Customers Continue to Change Service Providers

September 6th, 2011
Steven Howard

Almost two-thirds switch due to poor service.

The annual Accenture Global Consumer Survey always makes for fascinating reading.

In the latest results, the sixth in this yearly series, trends seen in recent years continue:

  • 64% of consumers have switched companies in the past year due to poor customer service.
  • Consumers in emerging markets are now more likely to change service providers than those in mature markets. This is seen across all industries, but is most pronounced  within the retail and banking industries.
  • Consumer satisfaction with customer service decreased in the last year in all 11 characteristics measured.
  • Over half of global consumers (54%) are not willing to compromise on customer service delivery, product quality, or product options in exchange for lower prices.
  • When selecting new service providers, better customer service and better prices continue to be the two most sought desires.
  • Only 25% of global consumers say they trust the companies with which they do business.
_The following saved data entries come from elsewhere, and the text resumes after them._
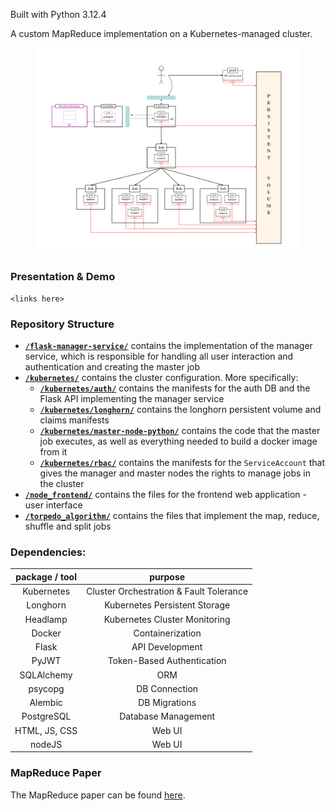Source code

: Built with Python 3.12.4

A custom MapReduce implementation on a Kubernetes-managed cluster.

  <figure>
      <img src="./cluster_architecture.svg" alt="Container on Image"   />
      <!-- <figcaption>An elephant at sunset</figcaption> -->
  </figure>

### Presentation & Demo
`<links here>`

### Repository Structure
- <a href="./flask-manager-service/"> **`/flask-manager-service/`**</a> contains the implementation of the manager service, which is responsible for handling all user interaction and authentication and creating the master job
- <a href="./kubernetes/">**`/kubernetes/`**</a> contains the cluster configuration. More specifically:
  - <a href="./kubernetes/auth/">**`/kubernetes/auth/`**</a> contains the manifests for the auth DB and the Flask API implementing the manager service
  - <a href="./kubernetes/longhorn/">**`/kubernetes/longhorn/`**</a> contains the longhorn persistent volume and claims manifests
  - <a href="./kubernetes/master-node-python/">**`/kubernetes/master-node-python/`**</a> contains the code that the master job executes, as well as everything needed to build a docker image from it
  - <a href="./kubernetes/rbac/">**`/kubernetes/rbac/`**</a> contains the manifests for the `ServiceAccount` that gives the manager and master nodes the rights to manage jobs in the cluster
- <a href="./node_frontend/">**`/node_frontend/`**</a> contains the files for the frontend web application - user interface
- <a href="./torpedo_algorithm/">**`/torpedo_algorithm/`**</a> contains the files that implement the map, reduce, shuffle and split jobs

### Dependencies:
| **package / tool** | **purpose** |
|:---:|:---:|
| Kubernetes | Cluster Orchestration & Fault Tolerance |
| Longhorn | Kubernetes Persistent Storage |
| Headlamp | Kubernetes Cluster Monitoring |
| Docker | Containerization |
| Flask | API Development |
| PyJWT | Token-Based Authentication |
| SQLAlchemy| ORM |
| psycopg | DB Connection |
| Alembic | DB Migrations |
| PostgreSQL | Database Management |
| HTML, JS, CSS | Web UI |
| nodeJS | Web UI |


### MapReduce Paper
The MapReduce paper can be found <a href="https://www.usenix.org/legacy/publications/library/proceedings/osdi04/tech/full_papers/dean/dean.pdf">here</a>.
The least trust industries are (in order): gas and electric utilities, cable and satellite companies, landline phone companies, wireless phone companies, and life insurance providers.

The 2010 Accenture Global Consumer Survey was conducted in 17 countries, with over 5,800 respondents being asked about their attitudes and behavior towards 10 key industries.

Interestingly, the biggest drops in customer service satisfaction were for "having customer service available at convenient times" and "being able to access customer service using multiple channels." These findings support my long-held premise that convenience is now one of the most critical elements for building customer loyalty.

As we wrote in our Monday Morning Marketing Memo two weeks ago on the Unseen Costs of Lost Customers, there is tremendous cost involved in replacing lost customers and their value to any organization. Thus it amazes me that companies do not place a higher emphasis and priority in reducing customer attrition and focusing marketing efforts on keeping good customers. It is little wonder that for the past four years, the Accenture Global Consumer Survey has consistently shown that over 59% of global consumers switch at least one service provider every year due to poor customer service.

These customer defections are preventable, but this will only happen when strategic customer retention programs are put into place, such as the one designed for  a major bank, in which we reduced its credit card customer attrition levels from 16% to just under 4% in less than a year.

The costs of customer attrition are usually unseen, and as a result often do not get the attention of senior management. But these costs are real and, as we proved with this bank's credit card operations, these costs can be greatly reduced and managed.